From the entries below, report how many lines contain the string "miscellaneous". Give only that number.

Dataset entries:
·····
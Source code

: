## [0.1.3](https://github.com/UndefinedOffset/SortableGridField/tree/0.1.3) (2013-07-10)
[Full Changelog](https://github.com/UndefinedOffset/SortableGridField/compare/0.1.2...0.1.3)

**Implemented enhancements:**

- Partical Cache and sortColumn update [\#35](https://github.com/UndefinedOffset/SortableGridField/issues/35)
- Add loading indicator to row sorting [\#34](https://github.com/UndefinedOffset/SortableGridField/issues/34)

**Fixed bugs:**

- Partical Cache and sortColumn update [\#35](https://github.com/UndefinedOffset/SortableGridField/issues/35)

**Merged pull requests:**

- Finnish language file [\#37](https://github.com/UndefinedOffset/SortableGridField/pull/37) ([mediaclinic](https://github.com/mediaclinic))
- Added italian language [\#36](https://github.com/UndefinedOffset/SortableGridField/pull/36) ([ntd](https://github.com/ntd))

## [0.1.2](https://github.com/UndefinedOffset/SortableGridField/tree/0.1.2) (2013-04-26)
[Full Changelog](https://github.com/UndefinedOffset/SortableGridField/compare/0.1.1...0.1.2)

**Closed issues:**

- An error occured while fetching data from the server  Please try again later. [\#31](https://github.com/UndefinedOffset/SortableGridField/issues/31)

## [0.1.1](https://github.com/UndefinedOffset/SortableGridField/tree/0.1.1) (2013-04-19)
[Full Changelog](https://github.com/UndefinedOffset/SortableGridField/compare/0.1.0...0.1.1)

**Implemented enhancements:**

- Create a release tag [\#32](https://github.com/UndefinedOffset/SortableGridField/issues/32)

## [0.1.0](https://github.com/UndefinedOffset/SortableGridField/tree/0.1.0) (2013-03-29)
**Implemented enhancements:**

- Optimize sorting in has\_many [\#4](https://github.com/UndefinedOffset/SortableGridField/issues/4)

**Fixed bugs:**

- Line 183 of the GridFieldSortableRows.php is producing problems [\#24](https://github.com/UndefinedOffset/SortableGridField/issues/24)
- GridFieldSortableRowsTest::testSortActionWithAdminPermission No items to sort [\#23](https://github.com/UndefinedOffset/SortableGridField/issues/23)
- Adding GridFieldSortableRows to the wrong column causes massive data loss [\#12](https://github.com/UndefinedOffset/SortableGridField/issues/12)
·····
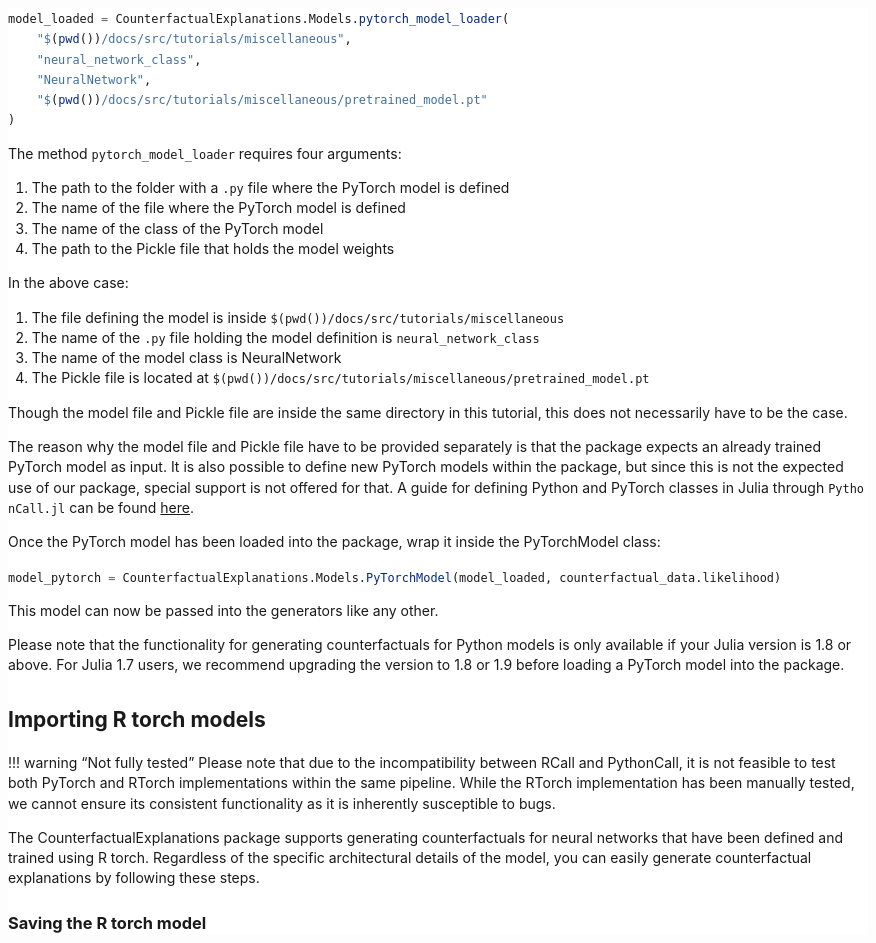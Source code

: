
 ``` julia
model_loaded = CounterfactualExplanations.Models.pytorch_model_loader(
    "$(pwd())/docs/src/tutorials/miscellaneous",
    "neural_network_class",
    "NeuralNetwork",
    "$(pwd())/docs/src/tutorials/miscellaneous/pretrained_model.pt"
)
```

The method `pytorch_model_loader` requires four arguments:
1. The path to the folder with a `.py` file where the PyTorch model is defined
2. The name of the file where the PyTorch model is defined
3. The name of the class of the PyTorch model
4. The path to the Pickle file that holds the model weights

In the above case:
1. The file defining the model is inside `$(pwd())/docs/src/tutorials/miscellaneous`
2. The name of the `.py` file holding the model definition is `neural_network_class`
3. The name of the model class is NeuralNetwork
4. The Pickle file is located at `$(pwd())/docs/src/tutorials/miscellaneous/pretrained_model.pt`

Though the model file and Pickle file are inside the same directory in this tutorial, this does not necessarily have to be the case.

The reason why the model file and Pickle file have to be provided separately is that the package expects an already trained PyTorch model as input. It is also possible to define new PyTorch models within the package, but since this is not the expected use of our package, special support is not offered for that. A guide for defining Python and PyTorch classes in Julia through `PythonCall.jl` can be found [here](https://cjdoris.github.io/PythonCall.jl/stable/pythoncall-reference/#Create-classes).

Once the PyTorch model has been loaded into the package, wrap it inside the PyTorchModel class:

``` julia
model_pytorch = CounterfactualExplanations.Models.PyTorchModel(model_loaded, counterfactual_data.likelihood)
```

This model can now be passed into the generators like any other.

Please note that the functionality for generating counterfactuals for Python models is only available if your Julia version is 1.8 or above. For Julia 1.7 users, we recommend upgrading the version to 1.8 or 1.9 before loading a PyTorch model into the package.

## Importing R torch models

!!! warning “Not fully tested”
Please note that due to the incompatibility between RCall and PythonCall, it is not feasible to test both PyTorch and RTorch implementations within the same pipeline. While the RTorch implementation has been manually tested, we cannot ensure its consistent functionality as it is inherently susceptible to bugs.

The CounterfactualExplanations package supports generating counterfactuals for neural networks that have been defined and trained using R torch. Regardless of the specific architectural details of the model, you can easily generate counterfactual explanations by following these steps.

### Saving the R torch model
·····
Written response:
4